DATASET CONTENT below:

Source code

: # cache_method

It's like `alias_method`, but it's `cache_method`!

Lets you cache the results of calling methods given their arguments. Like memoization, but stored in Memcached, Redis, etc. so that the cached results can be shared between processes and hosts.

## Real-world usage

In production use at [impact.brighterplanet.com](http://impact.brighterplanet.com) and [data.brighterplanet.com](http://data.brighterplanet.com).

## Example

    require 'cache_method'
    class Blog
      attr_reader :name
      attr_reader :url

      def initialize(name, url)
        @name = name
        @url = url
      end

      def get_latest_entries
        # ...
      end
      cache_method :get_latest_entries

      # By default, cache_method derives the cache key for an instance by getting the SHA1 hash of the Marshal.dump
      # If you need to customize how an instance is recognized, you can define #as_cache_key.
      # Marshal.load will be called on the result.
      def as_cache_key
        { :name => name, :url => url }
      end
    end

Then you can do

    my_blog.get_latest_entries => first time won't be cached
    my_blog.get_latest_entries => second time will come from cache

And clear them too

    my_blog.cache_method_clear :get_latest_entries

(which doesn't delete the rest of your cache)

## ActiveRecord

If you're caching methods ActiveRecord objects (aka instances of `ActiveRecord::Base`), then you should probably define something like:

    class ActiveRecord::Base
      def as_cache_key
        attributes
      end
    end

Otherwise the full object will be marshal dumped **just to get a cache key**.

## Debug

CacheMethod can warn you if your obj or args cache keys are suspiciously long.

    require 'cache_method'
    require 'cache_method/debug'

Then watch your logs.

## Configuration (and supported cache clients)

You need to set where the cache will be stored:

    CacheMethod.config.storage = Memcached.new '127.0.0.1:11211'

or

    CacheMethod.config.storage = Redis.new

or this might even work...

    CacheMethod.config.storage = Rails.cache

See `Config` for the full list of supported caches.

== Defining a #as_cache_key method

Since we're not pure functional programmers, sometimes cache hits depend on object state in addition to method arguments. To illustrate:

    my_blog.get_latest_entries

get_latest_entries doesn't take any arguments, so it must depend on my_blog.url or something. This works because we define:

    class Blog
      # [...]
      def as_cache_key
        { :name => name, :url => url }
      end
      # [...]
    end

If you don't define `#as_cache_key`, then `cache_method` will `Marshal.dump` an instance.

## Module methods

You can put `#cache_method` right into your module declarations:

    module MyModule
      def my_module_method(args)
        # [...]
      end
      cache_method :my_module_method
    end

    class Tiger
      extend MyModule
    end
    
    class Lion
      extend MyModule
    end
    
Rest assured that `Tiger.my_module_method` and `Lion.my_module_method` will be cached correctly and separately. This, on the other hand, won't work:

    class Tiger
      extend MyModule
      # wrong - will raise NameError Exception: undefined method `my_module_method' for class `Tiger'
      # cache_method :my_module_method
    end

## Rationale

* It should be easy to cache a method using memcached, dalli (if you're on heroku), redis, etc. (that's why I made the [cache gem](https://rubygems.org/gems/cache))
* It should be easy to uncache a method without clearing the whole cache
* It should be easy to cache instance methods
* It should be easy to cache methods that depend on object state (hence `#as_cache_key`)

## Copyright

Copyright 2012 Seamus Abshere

End of DATASET CONTENT.

● BRIEF
Return each line from the data where the string "ActiveRecord" can be found.

● ANSWER SPACE
## ActiveRecord
If you're caching methods ActiveRecord objects (aka instances of `ActiveRecord::Base`), then you should probably define something like:
    class ActiveRecord::Base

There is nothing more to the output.